Assignment » Copy each line of the data below with the word "text".

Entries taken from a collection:
<<<<

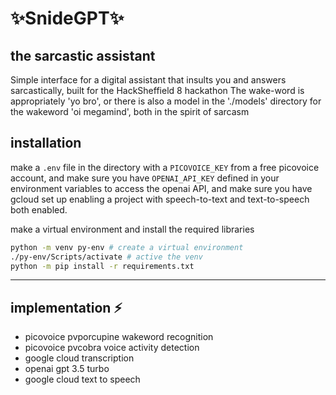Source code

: # ✨SnideGPT✨
## the sarcastic assistant

Simple interface for a digital assistant that insults you and answers sarcastically, built for the HackSheffield 8 hackathon
The wake-word is appropriately 'yo bro', or there is also a model in the './models' directory for the wakeword 'oi megamind', both in the spirit of sarcasm

## installation

make a `.env` file in the directory with a `PICOVOICE_KEY` from a free picovoice account, and make sure you have `OPENAI_API_KEY` defined in your environment variables to access the openai API, and make sure you have gcloud set up enabling a project with speech-to-text and text-to-speech both enabled.

make a virtual environment and install the required libraries
```bash
python -m venv py-env # create a virtual environment
./py-env/Scripts/activate # active the venv
python -m pip install -r requirements.txt
```

---

## implementation ⚡
- picovoice pvporcupine wakeword recognition  
- picovoice pvcobra voice activity detection  
- google cloud transcription  
- openai gpt 3.5 turbo
- google cloud text to speech
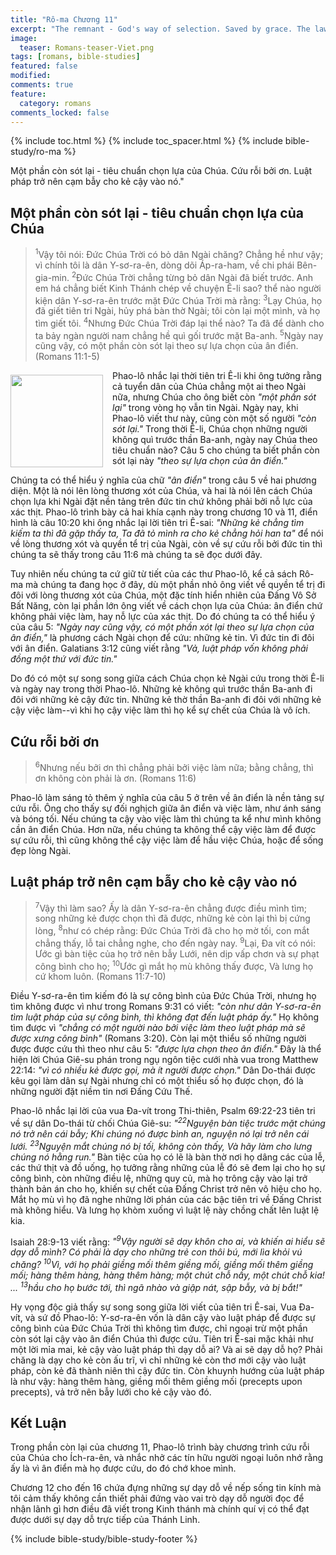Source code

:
 ```yaml
---
title: "Rô-ma Chương 11"
excerpt: "The remnant - God's way of selection. Saved by grace. The law ensnares those who rely on it."
image: 
  teaser: Romans-teaser-Viet.png
tags: [romans, bible-studies]
featured: false
modified:
comments: true
feature:
  category: romans
comments_locked: false
---
```


{% include toc.html %}
{% include toc_spacer.html %}
{% include bible-study/ro-ma %}

Một phần còn sót lại - tiêu chuẩn chọn lựa của Chúa. Cứu rỗi bởi ơn. Luật pháp trở nên cạm bẫy cho kẻ cậy vào nó."

## Một phần còn sót lại - tiêu chuẩn chọn lựa của Chúa

> <sup>1</sup>Vậy tôi nói: Ðức Chúa Trời có bỏ dân Ngài chăng? Chẳng hề như vậy; vì chính tôi là dân Y-sơ-ra-ên, dòng dõi Áp-ra-ham, về chi phái Bên-gia-min. <sup>2</sup>Ðức Chúa Trời chẳng từng bỏ dân Ngài đã biết trước. Anh em há chẳng biết Kinh Thánh chép về chuyện Ê-li sao? thể nào người kiện dân Y-sơ-ra-ên trước mặt Ðức Chúa Trời mà rằng: <sup>3</sup>Lạy Chúa, họ đã giết tiên tri Ngài, hủy phá bàn thờ Ngài; tôi còn lại một mình, và họ tìm giết tôi. <sup>4</sup>Nhưng Ðức Chúa Trời đáp lại thể nào? Ta đã để dành cho ta bảy ngàn người nam chẳng hề quì gối trước mặt Ba-anh. <sup>5</sup>Ngày nay cũng vậy, có một phần còn sót lại theo sự lựa chọn của ân điển. (Romans 11:1-5)

<div>
<p>
<img alt src="{{ site.url }}/assets/images/Romans-teaser-Viet.png" style="border: 0px none; margin: 7px 15px 0px 0px; max-width: 100%; height: 148px; padding: 0px; float: left;">
<!-- First paragraph goes here -->
Phao-lô nhắc lại thời tiên tri Ê-li khi ông tưởng rằng cả tuyển dân của Chúa chẳng một ai theo Ngài nữa, nhưng Chúa cho ông biết còn <span style="font-style: italic;">"một phần sót lại"</span> trong vòng họ vẫn tin Ngài. Ngày nay, khi Phao-lô viết thư này, cũng còn một số người <span style="font-style: italic;">"còn sót lại."</span> Trong thời Ê-li, Chúa chọn những người không quì trước thần Ba-anh, ngày nay Chúa theo tiêu chuẩn nào? Câu 5 cho chúng ta biết phần còn sót lại này <span style="font-style: italic;">"theo sự lựa chọn của ân điển."</span>
</p>
</div>
<!-- Remaining text goes here -->

Chúng ta có thể hiểu ý nghĩa của chữ <span style="font-style: italic;">"ân điển"</span> trong câu 5 về hai phương diện. Một là nói lên lòng thương xót của Chúa, và hai là nói lên cách Chúa chọn lựa khi Ngài đặt nền tảng trên đức tin chứ không phải bởi nỗ lực của xác thịt. Phao-lô trình bày cả hai khía cạnh này trong chương 10 và 11, điển hình là câu 10:20 khi ông nhắc lại lời tiên tri Ê-sai: <span style="font-style: italic;">"Những kẻ chẳng tìm kiếm ta thì đã gặp thấy ta, Ta đã tỏ mình ra cho kẻ chẳng hỏi han ta"</span> để nói về lòng thương xót và quyền tể trị của Ngài, còn về sự cứu rỗi bởi đức tin thì chúng ta sẽ thấy trong câu 11:6 mà chúng ta sẽ đọc dưới đây.

Tuy nhiên nếu chúng ta cứ giữ từ tiết của các thư Phao-lô, kể cả sách Rô-ma mà chúng ta đang học ở đây, dù một phần nhỏ ông viết về quyền tể trị đi đôi với lòng thương xót của Chúa, một đặc tính hiển nhiên của Đấng Vô Sở Bất Năng, còn lại phần lớn ông viết về cách chọn lựa của Chúa: ân điển chứ không phải việc làm, hay nỗ lực của xác thịt. Do đó chúng ta có thể hiểu ý của câu 5: <span style="font-style: italic;">"Ngày nay cũng vậy, có một phần xót lại theo sự lựa chọn của ân điển,"</span> là phương cách Ngài chọn để cứu: những kẻ tin. Vì đức tin đi đôi với ân điển. Galatians 3:12 cũng viết rằng <span style="font-style: italic;">"Vả, luật pháp vốn không phải đồng một thứ với đức tin."</span>

Do đó có một sự song song giữa cách Chúa chọn kẻ Ngài cứu trong thời Ê-li và ngày nay trong thời Phao-lô. Những kẻ không quì trước thần Ba-anh đi đôi với những kẻ cậy đức tin. Những kẻ thờ thần Ba-anh đi đôi với những kẻ cậy việc làm--vì khi họ cậy việc làm thì họ kể sự chết của Chúa là vô ích.

## Cứu rỗi bởi ơn

> <sup>6</sup>Nhưng nếu bởi ơn thì chẳng phải bởi việc làm nữa; bằng chẳng, thì ơn không còn phải là ơn. (Romans 11:6)

Phao-lô làm sáng tỏ thêm ý nghĩa của câu 5 ở trên về ân điển là nền tảng sự cứu rỗi. Ông cho thấy sự đối nghịch giữa ân điển và việc làm, như ánh sáng và bóng tối. Nếu chúng ta cậy vào việc làm thì chúng ta kể như mình không cần ân điển Chúa. Hơn nữa, nếu chúng ta không thể cậy việc làm để được sự cứu rỗi, thì cũng không thể cậy việc làm để hầu việc Chúa, hoặc để sống đẹp lòng Ngài.

## Luật pháp trở nên cạm bẫy cho kẻ cậy vào nó

> <sup>7</sup>Vậy thì làm sao? Ấy là dân Y-sơ-ra-ên chẳng được điều mình tìm; song những kẻ được chọn thì đã được, những kẻ còn lại thì bị cứng lòng, <sup>8</sup>như có chép rằng: Ðức Chúa Trời đã cho họ mờ tối, con mắt chẳng thấy, lỗ tai chẳng nghe, cho đến ngày nay. <sup>9</sup>Lại, Ða vít có nói: Ước gì bàn tiệc của họ trở nên bẫy Lưới, nên dịp vấp chơn và sự phạt công bình cho họ; <sup>10</sup>Ước gì mắt họ mù không thấy được, Và lưng họ cứ khom luôn. (Romans 11:7-10)

Điều Y-sơ-ra-ên tìm kiếm đó là sự công bình của Đức Chúa Trời, nhưng họ tìm không được vì như trong Romans 9:31 có viết: <span style="font-style: italic;">"còn như dân Y-sơ-ra-ên tìm luật pháp của sự công bình, thì không đạt đến luật pháp ấy."</span> Họ không tìm được vì <span style="font-style: italic;">"chẳng có một người nào bởi việc làm theo luật pháp mà sẽ được xưng công bình"</span> (Romans 3:20). Còn lại một thiểu số những người được được cứu thì theo như câu 5: <span style="font-style: italic;">"được lựa chọn theo ân điển."</span> Đây là thể hiện lời Chúa Giê-su phán trong ngụ ngôn tiệc cưới nhà vua trong Matthew 22:14: <span style="font-style: italic;">"vì có nhiều kẻ được gọi, mà ít người được chọn."</span> Dân Do-thái được kêu gọi làm dân sự Ngài nhưng chỉ có một thiểu số họ được chọn, đó là những người đặt niềm tin nơi Đấng Cứu Thế.

Phao-lô nhắc lại lời của vua Đa-vít trong Thi-thiên, Psalm 69:22-23 tiên tri về sự dân Do-thái từ chối Chúa Giê-su: <span style="font-style: italic;">"<sup>22</sup>Nguyện bàn tiệc trước mặt chúng nó trở nên cái bẫy; Khi chúng nó được bình an, nguyện nó lại trở nên cái lưới. <sup>23</sup>Nguyện mắt chúng nó bị tối, không còn thấy, Và hãy làm cho lưng chúng nó hằng run."</span> Bàn tiệc của họ có lẽ là bàn thờ nơi họ dâng các của lễ, các thứ thịt và đồ uống, họ tưởng rằng những của lễ đó sẽ đem lại cho họ sự công bình, còn những điều lệ, những quy củ, mà họ trông cậy vào lại trở thành bản án cho họ, khiến sự chết của Đấng Christ trở nên vô hiệu cho họ. Mắt họ mù vì họ đã nghe những lời phán của các bậc tiên tri về Đấng Christ mà không hiểu. Và lưng họ khòm xuống vì luật lệ này chồng chất lên luật lệ kia.

Isaiah 28:9-13 viết rằng: 
<span style="font-style: italic;">"<sup>9</sup>Vậy người sẽ dạy khôn cho ai, và khiến ai hiểu sẽ dạy dỗ mình? Có phải là dạy cho những trẻ con thôi bú, mới lìa khỏi vú chăng? <sup>10</sup>Vì, với họ phải giềng mối thêm giềng mối, giềng mối thêm giềng mối; hàng thêm hàng, hàng thêm hàng; một chút chỗ nầy, một chút chỗ kia! ... <sup>13</sup>hầu cho họ bước tới, thì ngã nhào và giập nát, sập bẫy, và bị bắt!"</span>

Hy vọng độc giả thấy sự song song giữa lời viết của tiên tri Ê-sai, Vua Đa-vít, và sứ đồ Phao-lô: Y-sơ-ra-ên vốn là dân cậy vào luật pháp để được sự công bình của Đức Chúa Trời thì không tìm được, chỉ ngoại trừ một phần còn sót lại cậy vào ân điển Chúa thì được cứu. Tiên tri Ê-sai mặc khải như một lời mỉa mai, kẻ cậy vào luật pháp thì dạy dỗ ai? Và ai sẽ dạy dỗ họ? Phải chăng là dạy cho kẻ còn ấu trĩ, vì chỉ những kẻ còn thơ mới cậy vào luật pháp, còn kẻ đã thành niên thì cậy đức tin. Còn khuynh hướng của luật pháp là như vậy: hàng thêm hàng, giềng mối thêm giềng mối (precepts upon precepts), vả trở nên bẫy lưới cho kẻ cậy vào đó.

## Kết Luận

Trong phần còn lại của chương 11, Phao-lô trình bày chương trình cứu rỗi của Chúa cho Ích-ra-ên, và nhắc nhở các tín hữu người ngoại luôn nhớ rằng ấy là vì ân điển mà họ được cứu, do đó chớ khoe mình.

Chương 12 cho đến 16 chứa đựng những sự dạy dỗ về nếp sống tin kính mà tôi cảm thấy không cần thiết phải đứng vào vai trò dạy dỗ người đọc để nhận lãnh gì hơn điều đã viết trong Kinh thánh mà chính quí vị có thể đạt được dưới sự dạy dỗ trực tiếp của Thánh Linh.

{% include bible-study/bible-study-footer %}

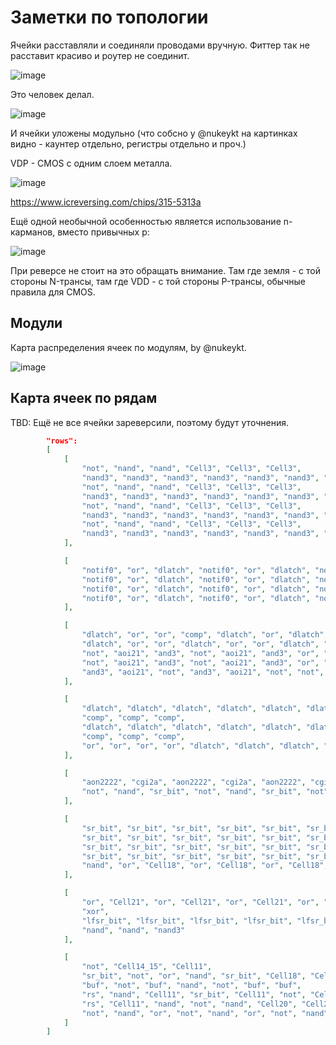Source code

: # Заметки по топологии

Ячейки расставляли и соединяли проводами вручную. Фиттер так не расставит красиво и роутер не соединит.

![image](https://user-images.githubusercontent.com/5828819/175983109-d13f8b43-3bb9-4e85-842e-b8bf61fdd92b.png)

Это человек делал.

![image](https://user-images.githubusercontent.com/5828819/175983175-84c133a4-d846-4451-81fe-b535a47a4efd.png)

И ячейки уложены модульно (что собсно у @nukeykt на картинках видно - каунтер отдельно, регистры отдельно и проч.)

VDP - CMOS с одним слоем металла.

![image](https://user-images.githubusercontent.com/5828819/175983002-4df8cd5c-90a1-49fe-9fc4-dbe16c287375.png)

https://www.icreversing.com/chips/315-5313a

Ещё одной необычной особенностью является использование n-карманов, вместо привычных p:

![image](https://user-images.githubusercontent.com/5828819/176116906-edc63b0e-4829-4dec-9c4e-634e062aece4.png)

При реверсе не стоит на это обращать внимание. Там где земля - с той стороны N-трансы, там где VDD - с той стороны P-трансы, обычные правила для CMOS.

## Модули

Карта распределения ячеек по модулям, by @nukeykt.

![image](https://user-images.githubusercontent.com/5828819/176447287-aeaba731-4815-466c-9ff1-083305dc2a16.png)

## Карта ячеек по рядам

TBD: Ещё не все ячейки зареверсили, поэтому будут уточнения.

```json
		"rows":
		[
			[
				"not", "nand", "nand", "Cell3", "Cell3", "Cell3",
				"nand3", "nand3", "nand3", "nand3", "nand3", "nand3", "nand3", "nand3", 
				"not", "nand", "nand", "Cell3", "Cell3", "Cell3", 
				"nand3", "nand3", "nand3", "nand3", "nand3", "nand3", "nand3", "nand3", 
				"not", "nand", "nand", "Cell3", "Cell3", "Cell3", 
				"nand3", "nand3", "nand3", "nand3", "nand3", "nand3", "nand3", "nand3", 
				"not", "nand", "nand", "Cell3", "Cell3", "Cell3", 
				"nand3", "nand3", "nand3", "nand3", "nand3", "nand3", "nand3", "nand3"
			],

			[
				"notif0", "or", "dlatch", "notif0", "or", "dlatch", "notif0", "or", "dlatch", "notif0", "or", "dlatch", "comp",
				"notif0", "or", "dlatch", "notif0", "or", "dlatch", "notif0", "or", "dlatch", "notif0", "or", "dlatch", "comp",
				"notif0", "or", "dlatch", "notif0", "or", "dlatch", "notif0", "or", "dlatch", "notif0", "or", "dlatch", "comp",
				"notif0", "or", "dlatch", "notif0", "or", "dlatch", "notif0", "or", "dlatch", "notif0", "or", "dlatch", "comp", "Cell20"
			],

			[
				"dlatch", "or", "or", "comp", "dlatch", "or", "dlatch", "dlatch", "or", "dlatch", "dlatch", "or", "dlatch", "dlatch", "or", "or", "not",
				"dlatch", "or", "or", "dlatch", "or", "or", "dlatch", "or", "or", "comp",
				"not", "aoi21", "and3", "not", "aoi21", "and3", "or", "not", "or", "or", "not", "aoi21", "and3", "or", "or",
				"not", "aoi21", "and3", "not", "aoi21", "and3", "or", "or", "not", "aoi21", "and3",
				"and3", "aoi21", "not", "and3", "aoi21", "not", "not", "not", "not", "not", "nand", "nand", "nand", "nand"
			],

			[
				"dlatch", "dlatch", "dlatch", "dlatch", "dlatch", "dlatch", "dlatch", "dlatch", "dlatch", "dlatch", "dlatch", "dlatch", "dlatch", "dlatch", "dlatch", "dlatch", "dlatch", "dlatch",
				"comp", "comp", "comp",
				"dlatch", "dlatch", "dlatch", "dlatch", "dlatch", "dlatch", "dlatch", "dlatch", "dlatch", "dlatch", "dlatch", "dlatch",
				"comp", "comp", "comp",
				"or", "or", "or", "or", "dlatch", "dlatch", "dlatch", "comp"
			],

			[
				"aon2222", "cgi2a", "aon2222", "cgi2a", "aon2222", "cgi2a", "aon2222", "cgi2a", "aon2222", "cgi2a", "aon2222", "cgi2a", "aon2222", "cgi2a", "aon2222", "cgi2a", "aon2222", "cgi2a", "aon2222", "cgi2a",
				"not", "nand", "sr_bit", "not", "nand", "sr_bit", "not", "nand", "sr_bit", "not", "nand", "sr_bit", "nand3", "not", "sr_bit", "sr_bit", "sr_bit", "sr_bit", "sr_bit"
			],

			[
				"sr_bit", "sr_bit", "sr_bit", "sr_bit", "sr_bit", "sr_bit", "sr_bit", "sr_bit", "sr_bit", "sr_bit",
				"sr_bit", "sr_bit", "sr_bit", "sr_bit", "sr_bit", "sr_bit", "sr_bit", "sr_bit", "sr_bit", "sr_bit",
				"sr_bit", "sr_bit", "sr_bit", "sr_bit", "sr_bit", "sr_bit", "sr_bit", "sr_bit", "sr_bit", "sr_bit",
				"sr_bit", "sr_bit", "sr_bit", "sr_bit", "sr_bit", "sr_bit", "sr_bit", "sr_bit", "sr_bit", "sr_bit",
				"nand", "or", "Cell18", "or", "Cell18", "or", "Cell18", "or", "Cell18", "nand3", "nand3", "not"
			],

			[
				"or", "Cell21", "or", "Cell21", "or", "Cell21", "or", "Cell21", "or", "Cell21", "or", "Cell21", "or", "Cell21", "or", "Cell21", "or", "Cell21", "or", "Cell21",
				"xor",
				"lfsr_bit", "lfsr_bit", "lfsr_bit", "lfsr_bit", "lfsr_bit", "lfsr_bit", "lfsr_bit", "lfsr_bit", "lfsr_bit", "lfsr_bit", "lfsr_bit", "lfsr_bit", "lfsr_bit", "lfsr_bit", "lfsr_bit", "lfsr_bit",
				"nand", "nand", "nand3"
			],

			[
				"not", "Cell14_15", "Cell11",
				"sr_bit", "not", "or", "nand", "sr_bit", "Cell18", "Cell23", "not", "nand",
				"buf", "not", "buf", "nand", "not", "buf", "buf", 
				"rs", "nand", "Cell11", "sr_bit", "Cell11", "not", "Cell20", "nand3",
				"rs", "Cell11", "nand", "not", "nand", "Cell20", "Cell20", "nand", "nand3", "or", "not", "sr_bit", "Cell19",
				"not", "nand", "or", "not", "nand", "or", "not", "nand", "or", "nand", "or"
			]
		]
```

>>>>

Expected answer »
make a `.env` file in the directory with a `PICOVOICE_KEY` from a free picovoice account, and make sure you have `OPENAI_API_KEY` defined in your environment variables to access the openai API, and make sure you have gcloud set up enabling a project with speech-to-text and text-to-speech both enabled.
- google cloud text to speech
<!-- Remaining text goes here -->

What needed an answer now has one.